Metal–organic framework derived amorphous VOx coated Fe3O4/C hierarchical nanospindle as anode material for superior lithium-ion batteries

Abstract

Lithium-ion batteries (LIBs) are widely regarded as a promising electrochemical energy storage device, due to their high energy density and good cycling stability. To date, the development of anode materials for LIBs is still confronted with many serious problems, and much effort is required for constructing more ideal anode materials. Herein, starting with metal–organic frameworks (MOFs), an amorphous VO_x coated Fe₃O₄/C hierarchical nanospindle has been successfully synthesized. The obtained Fe₃O₄/C@VO_x nanospindle has a uniform particle size of ∼100 nm in diameter and ∼400 nm in length and consists of ultrafine Fe₃O₄ nanoparticles (∼5 nm) embedded in a porous carbon matrix as the core and an amorphous VO_x layer as the shell.

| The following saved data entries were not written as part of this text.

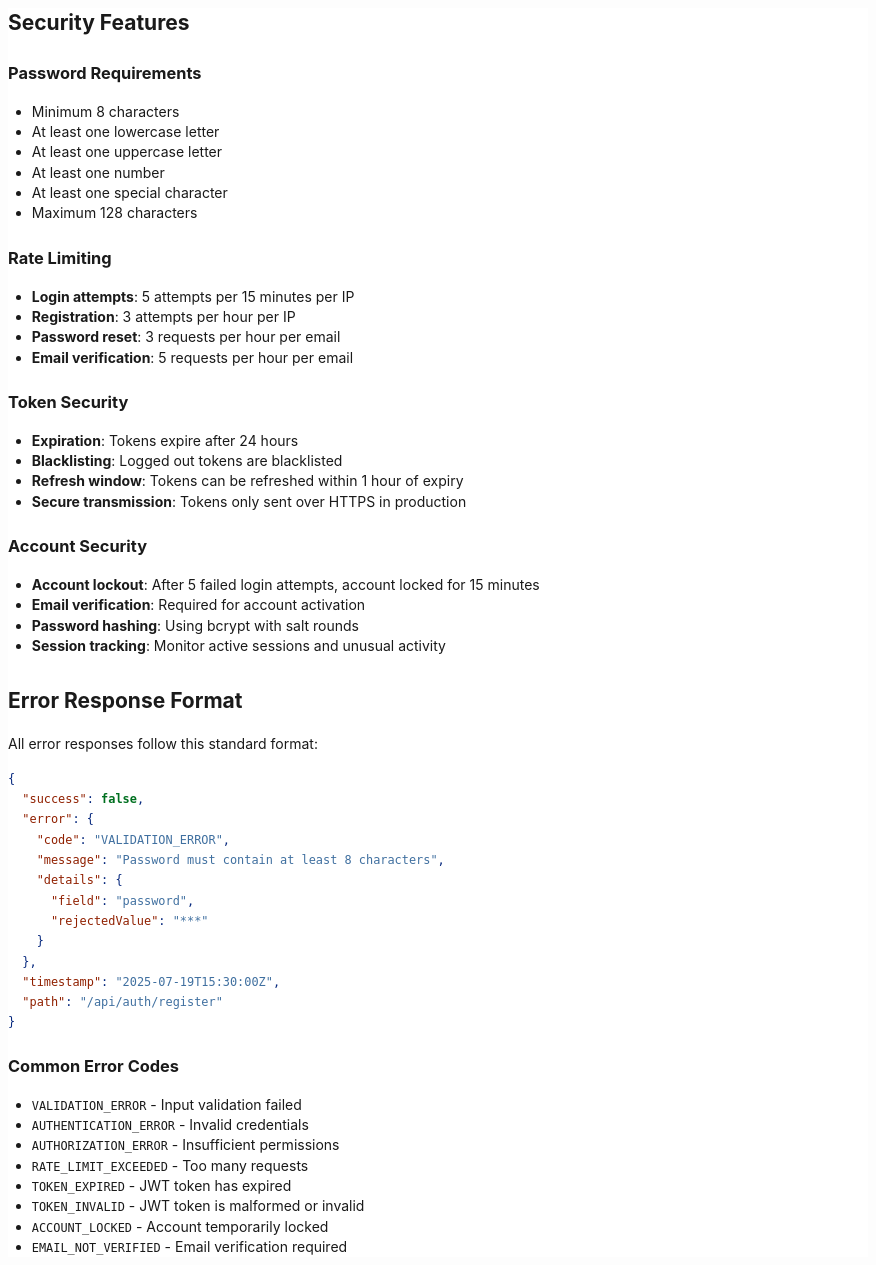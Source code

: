## Security Features

### Password Requirements
- Minimum 8 characters
- At least one lowercase letter
- At least one uppercase letter
- At least one number
- At least one special character
- Maximum 128 characters

### Rate Limiting
- **Login attempts**: 5 attempts per 15 minutes per IP
- **Registration**: 3 attempts per hour per IP
- **Password reset**: 3 requests per hour per email
- **Email verification**: 5 requests per hour per email

### Token Security
- **Expiration**: Tokens expire after 24 hours
- **Blacklisting**: Logged out tokens are blacklisted
- **Refresh window**: Tokens can be refreshed within 1 hour of expiry
- **Secure transmission**: Tokens only sent over HTTPS in production

### Account Security
- **Account lockout**: After 5 failed login attempts, account locked for 15 minutes
- **Email verification**: Required for account activation
- **Password hashing**: Using bcrypt with salt rounds
- **Session tracking**: Monitor active sessions and unusual activity

## Error Response Format

All error responses follow this standard format:

```json
{
  "success": false,
  "error": {
    "code": "VALIDATION_ERROR",
    "message": "Password must contain at least 8 characters",
    "details": {
      "field": "password",
      "rejectedValue": "***"
    }
  },
  "timestamp": "2025-07-19T15:30:00Z",
  "path": "/api/auth/register"
}
```

### Common Error Codes
- `VALIDATION_ERROR` - Input validation failed
- `AUTHENTICATION_ERROR` - Invalid credentials
- `AUTHORIZATION_ERROR` - Insufficient permissions
- `RATE_LIMIT_EXCEEDED` - Too many requests
- `TOKEN_EXPIRED` - JWT token has expired
- `TOKEN_INVALID` - JWT token is malformed or invalid
- `ACCOUNT_LOCKED` - Account temporarily locked
- `EMAIL_NOT_VERIFIED` - Email verification required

Notably, as the anode material for LIBs, Fe₃O₄/C@VO_x delivers a high coulombic efficiency (74.2%) and a large capacity of 845 mA h g⁻¹ after 500 cycles at 1000 mA g⁻¹. A prominent discharge reversible capacity of 340 mA h g⁻¹ is also still retained at 5000 mA g⁻¹. More importantly, the presented facile MOF-derived route could be easily extended to other functional materials for widespread applications.